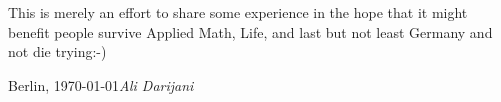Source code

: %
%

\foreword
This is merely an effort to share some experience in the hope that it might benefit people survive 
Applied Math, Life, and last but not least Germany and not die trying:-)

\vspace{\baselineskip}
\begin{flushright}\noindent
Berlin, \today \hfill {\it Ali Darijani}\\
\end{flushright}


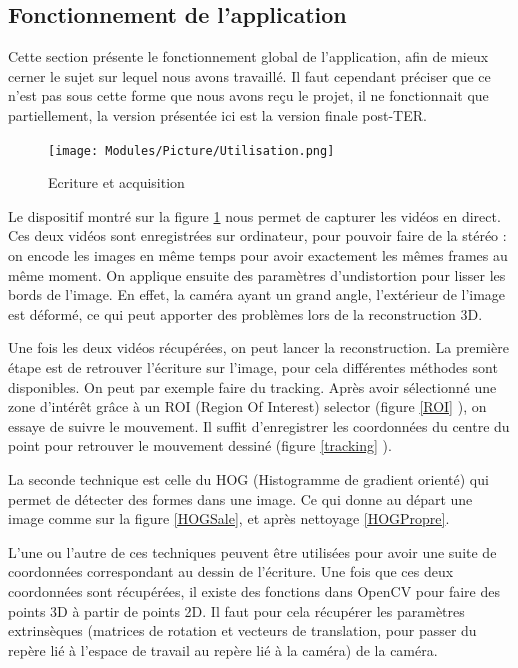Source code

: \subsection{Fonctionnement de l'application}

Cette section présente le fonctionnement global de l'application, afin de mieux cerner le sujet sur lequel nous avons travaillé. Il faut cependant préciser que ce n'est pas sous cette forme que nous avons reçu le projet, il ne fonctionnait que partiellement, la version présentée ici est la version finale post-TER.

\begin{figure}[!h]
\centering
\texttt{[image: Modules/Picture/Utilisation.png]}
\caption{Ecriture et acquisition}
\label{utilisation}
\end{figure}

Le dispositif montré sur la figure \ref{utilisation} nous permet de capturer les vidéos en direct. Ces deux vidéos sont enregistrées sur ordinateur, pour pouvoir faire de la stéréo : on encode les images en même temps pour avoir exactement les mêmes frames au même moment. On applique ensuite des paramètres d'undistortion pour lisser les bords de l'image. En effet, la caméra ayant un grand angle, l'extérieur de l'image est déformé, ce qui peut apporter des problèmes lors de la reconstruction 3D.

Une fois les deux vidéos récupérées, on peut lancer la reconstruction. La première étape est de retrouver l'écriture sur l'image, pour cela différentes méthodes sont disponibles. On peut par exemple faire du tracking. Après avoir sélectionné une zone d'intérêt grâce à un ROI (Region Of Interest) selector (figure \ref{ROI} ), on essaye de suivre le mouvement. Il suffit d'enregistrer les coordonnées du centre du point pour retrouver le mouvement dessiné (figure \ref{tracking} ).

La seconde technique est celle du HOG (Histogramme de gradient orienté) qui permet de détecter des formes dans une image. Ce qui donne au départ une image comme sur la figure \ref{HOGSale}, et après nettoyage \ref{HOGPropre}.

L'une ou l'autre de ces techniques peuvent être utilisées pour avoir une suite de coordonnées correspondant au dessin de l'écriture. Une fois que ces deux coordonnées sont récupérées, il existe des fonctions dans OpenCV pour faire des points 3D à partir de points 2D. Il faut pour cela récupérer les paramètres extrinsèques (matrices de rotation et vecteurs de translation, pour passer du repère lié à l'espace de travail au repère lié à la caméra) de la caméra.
════════════════════
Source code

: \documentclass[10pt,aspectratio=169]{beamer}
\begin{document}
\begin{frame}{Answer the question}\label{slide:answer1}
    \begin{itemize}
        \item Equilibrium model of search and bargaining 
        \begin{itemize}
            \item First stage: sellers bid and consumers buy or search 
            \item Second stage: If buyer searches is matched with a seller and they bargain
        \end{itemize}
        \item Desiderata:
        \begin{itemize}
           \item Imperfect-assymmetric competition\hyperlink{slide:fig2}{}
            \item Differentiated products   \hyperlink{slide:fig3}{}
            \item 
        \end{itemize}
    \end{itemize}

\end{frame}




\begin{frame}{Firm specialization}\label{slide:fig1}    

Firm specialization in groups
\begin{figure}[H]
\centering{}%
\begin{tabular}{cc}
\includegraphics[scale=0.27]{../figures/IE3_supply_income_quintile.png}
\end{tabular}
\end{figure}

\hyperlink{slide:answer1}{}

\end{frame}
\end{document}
════════════════════
What lines in the records above include the string "application"? Copy each one.

(Exercise result)
: \subsection{Fonctionnement de l'application}
Cette section présente le fonctionnement global de l'application, afin de mieux cerner le sujet sur lequel nous avons travaillé. Il faut cependant préciser que ce n'est pas sous cette forme que nous avons reçu le projet, il ne fonctionnait que partiellement, la version présentée ici est la version finale post-TER.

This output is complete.